* **Action item**: Check every line of the entries for "will", and copy the lines that hold it.

* **Supplied information**:
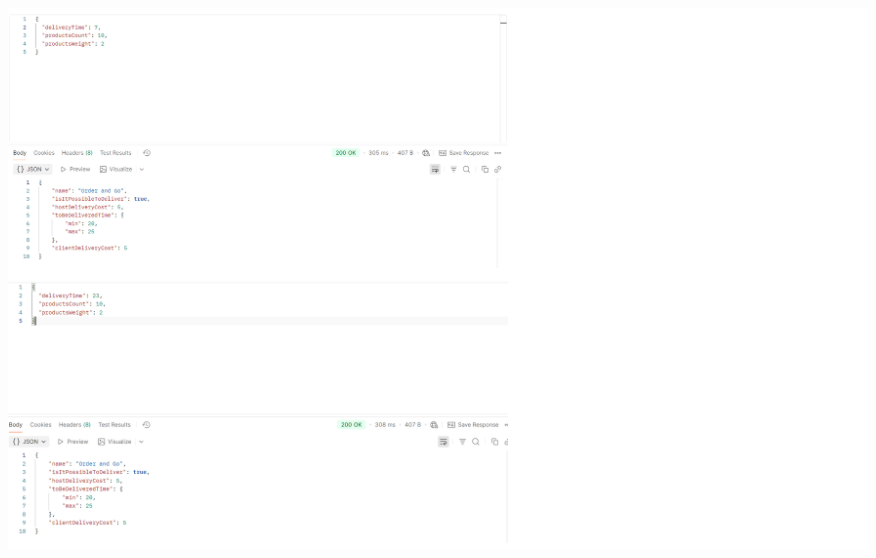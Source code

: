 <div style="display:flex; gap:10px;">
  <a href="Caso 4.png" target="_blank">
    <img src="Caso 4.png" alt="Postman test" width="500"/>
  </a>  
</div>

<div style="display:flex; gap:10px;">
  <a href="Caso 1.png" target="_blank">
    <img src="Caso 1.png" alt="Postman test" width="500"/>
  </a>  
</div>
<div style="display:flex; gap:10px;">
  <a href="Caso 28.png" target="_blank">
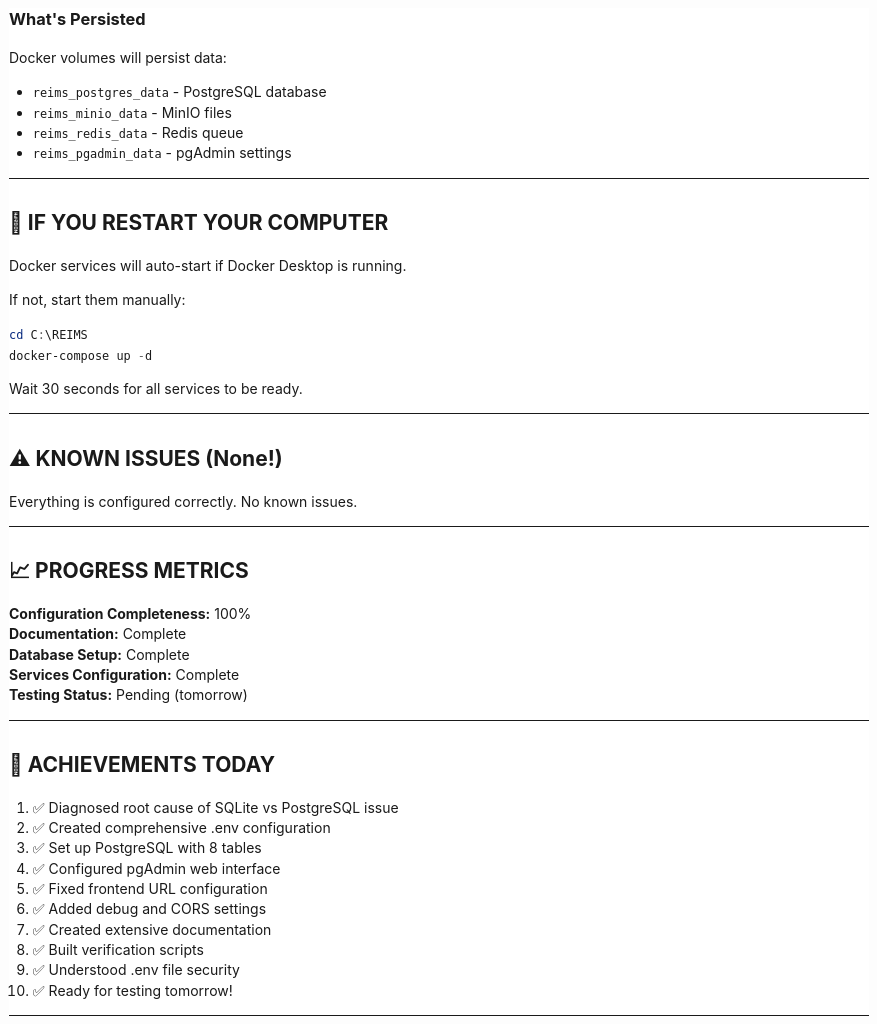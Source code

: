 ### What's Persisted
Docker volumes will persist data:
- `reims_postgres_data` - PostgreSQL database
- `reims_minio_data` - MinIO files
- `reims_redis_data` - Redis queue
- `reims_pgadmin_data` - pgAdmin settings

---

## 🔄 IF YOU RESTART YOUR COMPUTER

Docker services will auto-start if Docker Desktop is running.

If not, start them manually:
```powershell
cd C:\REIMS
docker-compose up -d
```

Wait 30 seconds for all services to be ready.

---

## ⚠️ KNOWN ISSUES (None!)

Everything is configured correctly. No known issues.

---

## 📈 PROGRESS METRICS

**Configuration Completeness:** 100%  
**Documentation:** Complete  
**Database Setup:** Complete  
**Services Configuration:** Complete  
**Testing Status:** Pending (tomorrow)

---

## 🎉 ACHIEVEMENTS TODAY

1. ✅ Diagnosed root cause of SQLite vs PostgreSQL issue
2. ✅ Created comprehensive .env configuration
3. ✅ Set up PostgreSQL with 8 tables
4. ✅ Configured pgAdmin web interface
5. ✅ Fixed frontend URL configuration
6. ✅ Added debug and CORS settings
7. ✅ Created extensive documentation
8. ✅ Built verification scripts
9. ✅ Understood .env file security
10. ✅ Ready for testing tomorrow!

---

* **Answer space**:
Docker volumes will persist data:
Docker services will auto-start if Docker Desktop is running.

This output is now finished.